# WHAT YOU NEED TO DO
Your answer must be an exact copy of the entries below, with every picture removed.

Items listed in a dataset:

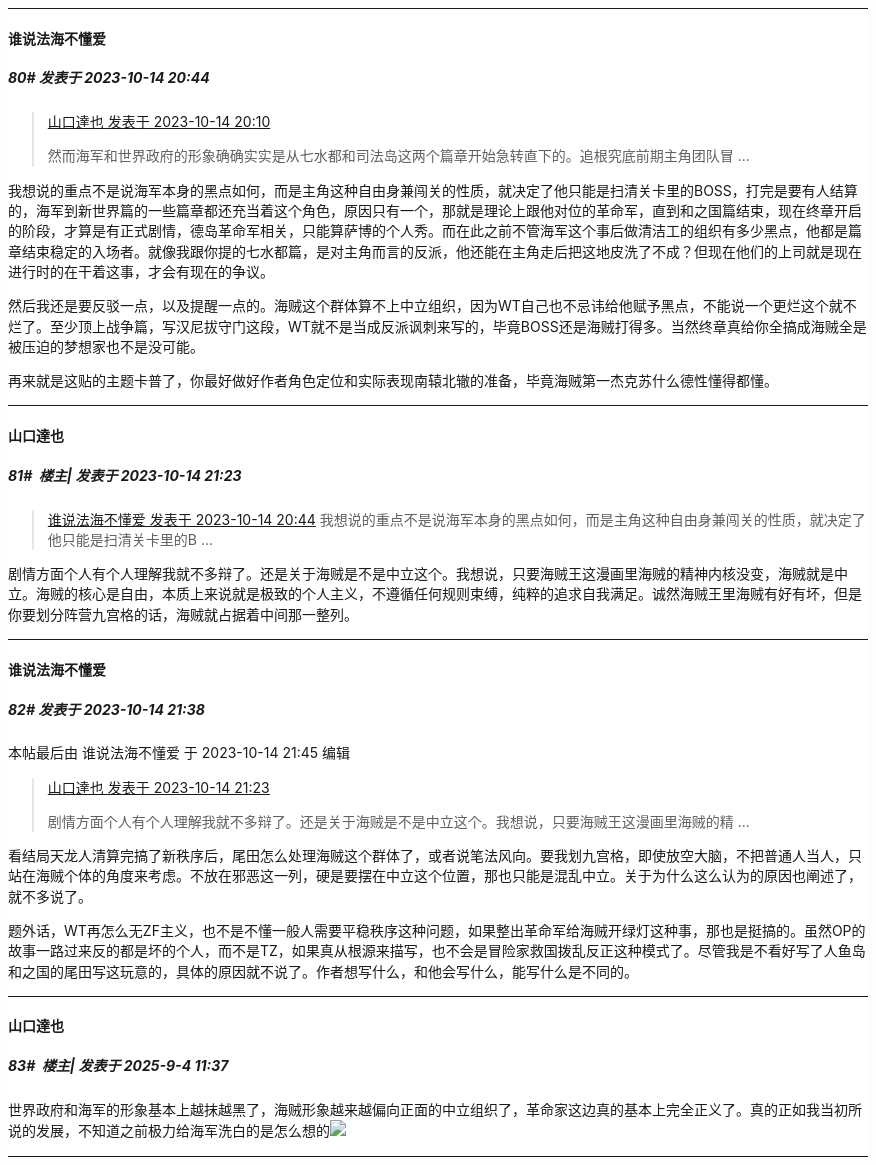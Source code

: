 *****

####  谁说法海不懂爱  
##### 80#       发表于 2023-10-14 20:44

<blockquote><a href="httphttps://stage1st.com/2b/forum.php?mod=redirect&amp;goto=findpost&amp;pid=62721729&amp;ptid=2127748" target="_blank">山口達也 发表于 2023-10-14 20:10</a>

然而海军和世界政府的形象确确实实是从七水都和司法岛这两个篇章开始急转直下的。追根究底前期主角团队冒 ...</blockquote>
我想说的重点不是说海军本身的黑点如何，而是主角这种自由身兼闯关的性质，就决定了他只能是扫清关卡里的BOSS，打完是要有人结算的，海军到新世界篇的一些篇章都还充当着这个角色，原因只有一个，那就是理论上跟他对位的革命军，直到和之国篇结束，现在终章开启的阶段，才算是有正式剧情，德岛革命军相关，只能算萨博的个人秀。而在此之前不管海军这个事后做清洁工的组织有多少黑点，他都是篇章结束稳定的入场者。就像我跟你提的七水都篇，是对主角而言的反派，他还能在主角走后把这地皮洗了不成？但现在他们的上司就是现在进行时的在干着这事，才会有现在的争议。

然后我还是要反驳一点，以及提醒一点的。海贼这个群体算不上中立组织，因为WT自己也不忌讳给他赋予黑点，不能说一个更烂这个就不烂了。至少顶上战争篇，写汉尼拔守门这段，WT就不是当成反派讽刺来写的，毕竟BOSS还是海贼打得多。当然终章真给你全搞成海贼全是被压迫的梦想家也不是没可能。

再来就是这贴的主题卡普了，你最好做好作者角色定位和实际表现南辕北辙的准备，毕竟海贼第一杰克苏什么德性懂得都懂。


*****

####  山口達也  
##### 81#         楼主| 发表于 2023-10-14 21:23

<blockquote><a href="httphttps://stage1st.com/2b/forum.php?mod=redirect&amp;goto=findpost&amp;pid=62722140&amp;ptid=2127748" target="_blank">谁说法海不懂爱 发表于 2023-10-14 20:44</a>
我想说的重点不是说海军本身的黑点如何，而是主角这种自由身兼闯关的性质，就决定了他只能是扫清关卡里的B ...</blockquote>
剧情方面个人有个人理解我就不多辩了。还是关于海贼是不是中立这个。我想说，只要海贼王这漫画里海贼的精神内核没变，海贼就是中立。海贼的核心是自由，本质上来说就是极致的个人主义，不遵循任何规则束缚，纯粹的追求自我满足。诚然海贼王里海贼有好有坏，但是你要划分阵营九宫格的话，海贼就占据着中间那一整列。

*****

####  谁说法海不懂爱  
##### 82#       发表于 2023-10-14 21:38

 本帖最后由 谁说法海不懂爱 于 2023-10-14 21:45 编辑 
<blockquote><a href="httphttps://stage1st.com/2b/forum.php?mod=redirect&amp;goto=findpost&amp;pid=62722472&amp;ptid=2127748" target="_blank">山口達也 发表于 2023-10-14 21:23</a>

剧情方面个人有个人理解我就不多辩了。还是关于海贼是不是中立这个。我想说，只要海贼王这漫画里海贼的精 ...</blockquote>
看结局天龙人清算完搞了新秩序后，尾田怎么处理海贼这个群体了，或者说笔法风向。要我划九宫格，即使放空大脑，不把普通人当人，只站在海贼个体的角度来考虑。不放在邪恶这一列，硬是要摆在中立这个位置，那也只能是混乱中立。关于为什么这么认为的原因也阐述了，就不多说了。

题外话，WT再怎么无ZF主义，也不是不懂一般人需要平稳秩序这种问题，如果整出革命军给海贼开绿灯这种事，那也是挺搞的。虽然OP的故事一路过来反的都是坏的个人，而不是TZ，如果真从根源来描写，也不会是冒险家救国拨乱反正这种模式了。尽管我是不看好写了人鱼岛和之国的尾田写这玩意的，具体的原因就不说了。作者想写什么，和他会写什么，能写什么是不同的。

*****

####  山口達也  
##### 83#         楼主| 发表于 2025-9-4 11:37

世界政府和海军的形象基本上越抹越黑了，海贼形象越来越偏向正面的中立组织了，革命家这边真的基本上完全正义了。真的正如我当初所说的发展，不知道之前极力给海军洗白的是怎么想的<img src="https://static.stage1st.com/image/smiley/face2017/067.png" referrerpolicy="no-referrer">


*****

# RESULT FOR THIS EXERCISE
Source code

: *****

####  谁说法海不懂爱  
##### 80#       发表于 2023-10-14 20:44

<blockquote><a href="httphttps://stage1st.com/2b/forum.php?mod=redirect&amp;goto=findpost&amp;pid=62721729&amp;ptid=2127748" target="_blank">山口達也 发表于 2023-10-14 20:10</a>

然而海军和世界政府的形象确确实实是从七水都和司法岛这两个篇章开始急转直下的。追根究底前期主角团队冒 ...</blockquote>
我想说的重点不是说海军本身的黑点如何，而是主角这种自由身兼闯关的性质，就决定了他只能是扫清关卡里的BOSS，打完是要有人结算的，海军到新世界篇的一些篇章都还充当着这个角色，原因只有一个，那就是理论上跟他对位的革命军，直到和之国篇结束，现在终章开启的阶段，才算是有正式剧情，德岛革命军相关，只能算萨博的个人秀。而在此之前不管海军这个事后做清洁工的组织有多少黑点，他都是篇章结束稳定的入场者。就像我跟你提的七水都篇，是对主角而言的反派，他还能在主角走后把这地皮洗了不成？但现在他们的上司就是现在进行时的在干着这事，才会有现在的争议。

然后我还是要反驳一点，以及提醒一点的。海贼这个群体算不上中立组织，因为WT自己也不忌讳给他赋予黑点，不能说一个更烂这个就不烂了。至少顶上战争篇，写汉尼拔守门这段，WT就不是当成反派讽刺来写的，毕竟BOSS还是海贼打得多。当然终章真给你全搞成海贼全是被压迫的梦想家也不是没可能。

再来就是这贴的主题卡普了，你最好做好作者角色定位和实际表现南辕北辙的准备，毕竟海贼第一杰克苏什么德性懂得都懂。


*****

####  山口達也  
##### 81#         楼主| 发表于 2023-10-14 21:23

<blockquote><a href="httphttps://stage1st.com/2b/forum.php?mod=redirect&amp;goto=findpost&amp;pid=62722140&amp;ptid=2127748" target="_blank">谁说法海不懂爱 发表于 2023-10-14 20:44</a>
我想说的重点不是说海军本身的黑点如何，而是主角这种自由身兼闯关的性质，就决定了他只能是扫清关卡里的B ...</blockquote>
剧情方面个人有个人理解我就不多辩了。还是关于海贼是不是中立这个。我想说，只要海贼王这漫画里海贼的精神内核没变，海贼就是中立。海贼的核心是自由，本质上来说就是极致的个人主义，不遵循任何规则束缚，纯粹的追求自我满足。诚然海贼王里海贼有好有坏，但是你要划分阵营九宫格的话，海贼就占据着中间那一整列。

*****

####  谁说法海不懂爱  
##### 82#       发表于 2023-10-14 21:38

 本帖最后由 谁说法海不懂爱 于 2023-10-14 21:45 编辑 
<blockquote><a href="httphttps://stage1st.com/2b/forum.php?mod=redirect&amp;goto=findpost&amp;pid=62722472&amp;ptid=2127748" target="_blank">山口達也 发表于 2023-10-14 21:23</a>

剧情方面个人有个人理解我就不多辩了。还是关于海贼是不是中立这个。我想说，只要海贼王这漫画里海贼的精 ...</blockquote>
看结局天龙人清算完搞了新秩序后，尾田怎么处理海贼这个群体了，或者说笔法风向。要我划九宫格，即使放空大脑，不把普通人当人，只站在海贼个体的角度来考虑。不放在邪恶这一列，硬是要摆在中立这个位置，那也只能是混乱中立。关于为什么这么认为的原因也阐述了，就不多说了。

题外话，WT再怎么无ZF主义，也不是不懂一般人需要平稳秩序这种问题，如果整出革命军给海贼开绿灯这种事，那也是挺搞的。虽然OP的故事一路过来反的都是坏的个人，而不是TZ，如果真从根源来描写，也不会是冒险家救国拨乱反正这种模式了。尽管我是不看好写了人鱼岛和之国的尾田写这玩意的，具体的原因就不说了。作者想写什么，和他会写什么，能写什么是不同的。

*****

####  山口達也  
##### 83#         楼主| 发表于 2025-9-4 11:37

世界政府和海军的形象基本上越抹越黑了，海贼形象越来越偏向正面的中立组织了，革命家这边真的基本上完全正义了。真的正如我当初所说的发展，不知道之前极力给海军洗白的是怎么想的<img src="https://static.stage1st.com/image/smiley/face2017/067.png" referrerpolicy="no-referrer">


*****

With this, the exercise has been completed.